▸ **Stored data**:
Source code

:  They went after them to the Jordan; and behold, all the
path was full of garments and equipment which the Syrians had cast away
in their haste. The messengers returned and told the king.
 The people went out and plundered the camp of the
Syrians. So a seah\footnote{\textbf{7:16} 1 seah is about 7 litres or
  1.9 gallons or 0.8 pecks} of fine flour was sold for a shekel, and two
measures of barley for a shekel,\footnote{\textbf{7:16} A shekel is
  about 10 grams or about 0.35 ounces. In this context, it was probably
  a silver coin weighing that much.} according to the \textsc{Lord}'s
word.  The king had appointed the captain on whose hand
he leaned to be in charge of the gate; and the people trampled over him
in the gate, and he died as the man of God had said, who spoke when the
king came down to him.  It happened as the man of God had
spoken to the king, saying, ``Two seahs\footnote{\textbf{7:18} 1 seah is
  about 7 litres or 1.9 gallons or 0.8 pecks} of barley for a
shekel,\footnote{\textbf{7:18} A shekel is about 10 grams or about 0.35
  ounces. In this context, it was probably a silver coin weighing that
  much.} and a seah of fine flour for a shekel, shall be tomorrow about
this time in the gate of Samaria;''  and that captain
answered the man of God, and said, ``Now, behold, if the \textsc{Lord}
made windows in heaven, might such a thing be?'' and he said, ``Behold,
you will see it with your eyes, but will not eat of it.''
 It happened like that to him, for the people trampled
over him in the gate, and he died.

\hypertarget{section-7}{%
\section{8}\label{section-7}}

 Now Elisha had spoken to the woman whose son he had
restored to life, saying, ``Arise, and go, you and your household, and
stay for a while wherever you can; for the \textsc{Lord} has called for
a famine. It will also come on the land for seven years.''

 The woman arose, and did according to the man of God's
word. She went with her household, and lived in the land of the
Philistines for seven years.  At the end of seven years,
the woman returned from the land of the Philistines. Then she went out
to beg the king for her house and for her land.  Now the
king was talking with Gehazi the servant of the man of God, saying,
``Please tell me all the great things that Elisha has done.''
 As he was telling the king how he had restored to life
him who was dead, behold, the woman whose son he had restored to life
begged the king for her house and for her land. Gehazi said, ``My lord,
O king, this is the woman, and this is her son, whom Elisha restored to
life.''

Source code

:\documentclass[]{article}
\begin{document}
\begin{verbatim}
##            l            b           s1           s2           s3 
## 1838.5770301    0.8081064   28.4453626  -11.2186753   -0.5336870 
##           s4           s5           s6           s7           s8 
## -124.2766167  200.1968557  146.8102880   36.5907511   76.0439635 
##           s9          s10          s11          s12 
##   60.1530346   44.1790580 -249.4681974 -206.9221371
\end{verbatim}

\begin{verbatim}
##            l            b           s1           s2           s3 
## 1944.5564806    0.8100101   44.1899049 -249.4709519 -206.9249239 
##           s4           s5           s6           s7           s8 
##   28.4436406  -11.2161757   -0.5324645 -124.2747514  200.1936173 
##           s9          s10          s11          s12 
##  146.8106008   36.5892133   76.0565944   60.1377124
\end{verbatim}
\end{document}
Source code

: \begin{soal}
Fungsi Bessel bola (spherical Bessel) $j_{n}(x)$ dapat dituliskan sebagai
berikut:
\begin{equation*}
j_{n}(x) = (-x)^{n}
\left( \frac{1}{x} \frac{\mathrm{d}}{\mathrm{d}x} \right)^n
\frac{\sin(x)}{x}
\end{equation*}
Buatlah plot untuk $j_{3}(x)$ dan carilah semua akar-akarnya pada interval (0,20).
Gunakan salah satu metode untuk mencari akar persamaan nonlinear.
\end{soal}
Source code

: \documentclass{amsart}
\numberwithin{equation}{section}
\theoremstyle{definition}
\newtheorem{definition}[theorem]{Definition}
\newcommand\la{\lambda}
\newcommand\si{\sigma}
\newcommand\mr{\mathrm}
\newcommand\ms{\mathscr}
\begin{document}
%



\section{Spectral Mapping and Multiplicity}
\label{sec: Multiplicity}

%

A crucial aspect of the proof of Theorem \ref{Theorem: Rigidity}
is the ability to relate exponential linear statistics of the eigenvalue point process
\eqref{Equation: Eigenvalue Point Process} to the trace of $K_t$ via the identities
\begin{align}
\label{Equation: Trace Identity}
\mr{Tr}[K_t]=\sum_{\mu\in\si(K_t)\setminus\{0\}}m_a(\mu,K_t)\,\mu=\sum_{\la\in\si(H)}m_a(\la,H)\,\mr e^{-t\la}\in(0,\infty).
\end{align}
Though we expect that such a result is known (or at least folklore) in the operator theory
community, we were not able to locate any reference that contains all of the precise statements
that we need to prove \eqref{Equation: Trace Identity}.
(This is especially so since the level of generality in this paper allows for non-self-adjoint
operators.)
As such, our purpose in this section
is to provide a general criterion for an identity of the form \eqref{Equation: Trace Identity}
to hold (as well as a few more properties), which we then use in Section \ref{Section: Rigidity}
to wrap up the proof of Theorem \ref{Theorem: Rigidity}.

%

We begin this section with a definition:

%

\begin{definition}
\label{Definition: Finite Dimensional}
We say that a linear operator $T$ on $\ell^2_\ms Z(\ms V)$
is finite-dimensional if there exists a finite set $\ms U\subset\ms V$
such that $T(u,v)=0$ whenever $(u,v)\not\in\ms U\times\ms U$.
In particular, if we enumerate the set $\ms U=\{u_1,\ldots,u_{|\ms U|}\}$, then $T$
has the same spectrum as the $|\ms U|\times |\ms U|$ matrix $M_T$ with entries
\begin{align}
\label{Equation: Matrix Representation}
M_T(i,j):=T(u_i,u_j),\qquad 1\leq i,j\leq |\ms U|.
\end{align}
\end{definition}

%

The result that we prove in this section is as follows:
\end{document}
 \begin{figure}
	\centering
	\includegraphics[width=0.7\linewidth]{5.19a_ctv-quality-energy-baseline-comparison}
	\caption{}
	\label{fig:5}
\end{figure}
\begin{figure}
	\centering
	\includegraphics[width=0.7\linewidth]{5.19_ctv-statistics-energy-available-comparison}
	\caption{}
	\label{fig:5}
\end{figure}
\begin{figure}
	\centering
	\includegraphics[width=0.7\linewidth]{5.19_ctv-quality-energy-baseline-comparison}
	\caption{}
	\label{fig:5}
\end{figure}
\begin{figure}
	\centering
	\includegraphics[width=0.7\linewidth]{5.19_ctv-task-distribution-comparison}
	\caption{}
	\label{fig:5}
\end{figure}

▸ **What is being asked**:
Set down the entries again, exactly as they stand above.

▸ **Reply**:
Source code

:  They went after them to the Jordan; and behold, all the
path was full of garments and equipment which the Syrians had cast away
in their haste. The messengers returned and told the king.
 The people went out and plundered the camp of the
Syrians. So a seah\footnote{\textbf{7:16} 1 seah is about 7 litres or
  1.9 gallons or 0.8 pecks} of fine flour was sold for a shekel, and two
measures of barley for a shekel,\footnote{\textbf{7:16} A shekel is
  about 10 grams or about 0.35 ounces. In this context, it was probably
  a silver coin weighing that much.} according to the \textsc{Lord}'s
word.  The king had appointed the captain on whose hand
he leaned to be in charge of the gate; and the people trampled over him
in the gate, and he died as the man of God had said, who spoke when the
king came down to him.  It happened as the man of God had
spoken to the king, saying, ``Two seahs\footnote{\textbf{7:18} 1 seah is
  about 7 litres or 1.9 gallons or 0.8 pecks} of barley for a
shekel,\footnote{\textbf{7:18} A shekel is about 10 grams or about 0.35
  ounces. In this context, it was probably a silver coin weighing that
  much.} and a seah of fine flour for a shekel, shall be tomorrow about
this time in the gate of Samaria;''  and that captain
answered the man of God, and said, ``Now, behold, if the \textsc{Lord}
made windows in heaven, might such a thing be?'' and he said, ``Behold,
you will see it with your eyes, but will not eat of it.''
 It happened like that to him, for the people trampled
over him in the gate, and he died.

\hypertarget{section-7}{%
\section{8}\label{section-7}}

 Now Elisha had spoken to the woman whose son he had
restored to life, saying, ``Arise, and go, you and your household, and
stay for a while wherever you can; for the \textsc{Lord} has called for
a famine. It will also come on the land for seven years.''

 The woman arose, and did according to the man of God's
word. She went with her household, and lived in the land of the
Philistines for seven years.  At the end of seven years,
the woman returned from the land of the Philistines. Then she went out
to beg the king for her house and for her land.  Now the
king was talking with Gehazi the servant of the man of God, saying,
``Please tell me all the great things that Elisha has done.''
 As he was telling the king how he had restored to life
him who was dead, behold, the woman whose son he had restored to life
begged the king for her house and for her land. Gehazi said, ``My lord,
O king, this is the woman, and this is her son, whom Elisha restored to
life.''

Source code

:\documentclass[]{article}
\begin{document}
\begin{verbatim}
##            l            b           s1           s2           s3 
## 1838.5770301    0.8081064   28.4453626  -11.2186753   -0.5336870 
##           s4           s5           s6           s7           s8 
## -124.2766167  200.1968557  146.8102880   36.5907511   76.0439635 
##           s9          s10          s11          s12 
##   60.1530346   44.1790580 -249.4681974 -206.9221371
\end{verbatim}

\begin{verbatim}
##            l            b           s1           s2           s3 
## 1944.5564806    0.8100101   44.1899049 -249.4709519 -206.9249239 
##           s4           s5           s6           s7           s8 
##   28.4436406  -11.2161757   -0.5324645 -124.2747514  200.1936173 
##           s9          s10          s11          s12 
##  146.8106008   36.5892133   76.0565944   60.1377124
\end{verbatim}
\end{document}
Source code

: \begin{soal}
Fungsi Bessel bola (spherical Bessel) $j_{n}(x)$ dapat dituliskan sebagai
berikut:
\begin{equation*}
j_{n}(x) = (-x)^{n}
\left( \frac{1}{x} \frac{\mathrm{d}}{\mathrm{d}x} \right)^n
\frac{\sin(x)}{x}
\end{equation*}
Buatlah plot untuk $j_{3}(x)$ dan carilah semua akar-akarnya pada interval (0,20).
Gunakan salah satu metode untuk mencari akar persamaan nonlinear.
\end{soal}
Source code

: \documentclass{amsart}
\numberwithin{equation}{section}
\theoremstyle{definition}
\newtheorem{definition}[theorem]{Definition}
\newcommand\la{\lambda}
\newcommand\si{\sigma}
\newcommand\mr{\mathrm}
\newcommand\ms{\mathscr}
\begin{document}
%



\section{Spectral Mapping and Multiplicity}
\label{sec: Multiplicity}

%

A crucial aspect of the proof of Theorem \ref{Theorem: Rigidity}
is the ability to relate exponential linear statistics of the eigenvalue point process
\eqref{Equation: Eigenvalue Point Process} to the trace of $K_t$ via the identities
\begin{align}
\label{Equation: Trace Identity}
\mr{Tr}[K_t]=\sum_{\mu\in\si(K_t)\setminus\{0\}}m_a(\mu,K_t)\,\mu=\sum_{\la\in\si(H)}m_a(\la,H)\,\mr e^{-t\la}\in(0,\infty).
\end{align}
Though we expect that such a result is known (or at least folklore) in the operator theory
community, we were not able to locate any reference that contains all of the precise statements
that we need to prove \eqref{Equation: Trace Identity}.
(This is especially so since the level of generality in this paper allows for non-self-adjoint
operators.)
As such, our purpose in this section
is to provide a general criterion for an identity of the form \eqref{Equation: Trace Identity}
to hold (as well as a few more properties), which we then use in Section \ref{Section: Rigidity}
to wrap up the proof of Theorem \ref{Theorem: Rigidity}.

%

We begin this section with a definition:

%

\begin{definition}
\label{Definition: Finite Dimensional}
We say that a linear operator $T$ on $\ell^2_\ms Z(\ms V)$
is finite-dimensional if there exists a finite set $\ms U\subset\ms V$
such that $T(u,v)=0$ whenever $(u,v)\not\in\ms U\times\ms U$.
In particular, if we enumerate the set $\ms U=\{u_1,\ldots,u_{|\ms U|}\}$, then $T$
has the same spectrum as the $|\ms U|\times |\ms U|$ matrix $M_T$ with entries
\begin{align}
\label{Equation: Matrix Representation}
M_T(i,j):=T(u_i,u_j),\qquad 1\leq i,j\leq |\ms U|.
\end{align}
\end{definition}

%

The result that we prove in this section is as follows:
\end{document}
 \begin{figure}
	\centering
	\includegraphics[width=0.7\linewidth]{5.19a_ctv-quality-energy-baseline-comparison}
	\caption{}
	\label{fig:5}
\end{figure}
\begin{figure}
	\centering
	\includegraphics[width=0.7\linewidth]{5.19_ctv-statistics-energy-available-comparison}
	\caption{}
	\label{fig:5}
\end{figure}
\begin{figure}
	\centering
	\includegraphics[width=0.7\linewidth]{5.19_ctv-quality-energy-baseline-comparison}
	\caption{}
	\label{fig:5}
\end{figure}
\begin{figure}
	\centering
	\includegraphics[width=0.7\linewidth]{5.19_ctv-task-distribution-comparison}
	\caption{}
	\label{fig:5}
\end{figure}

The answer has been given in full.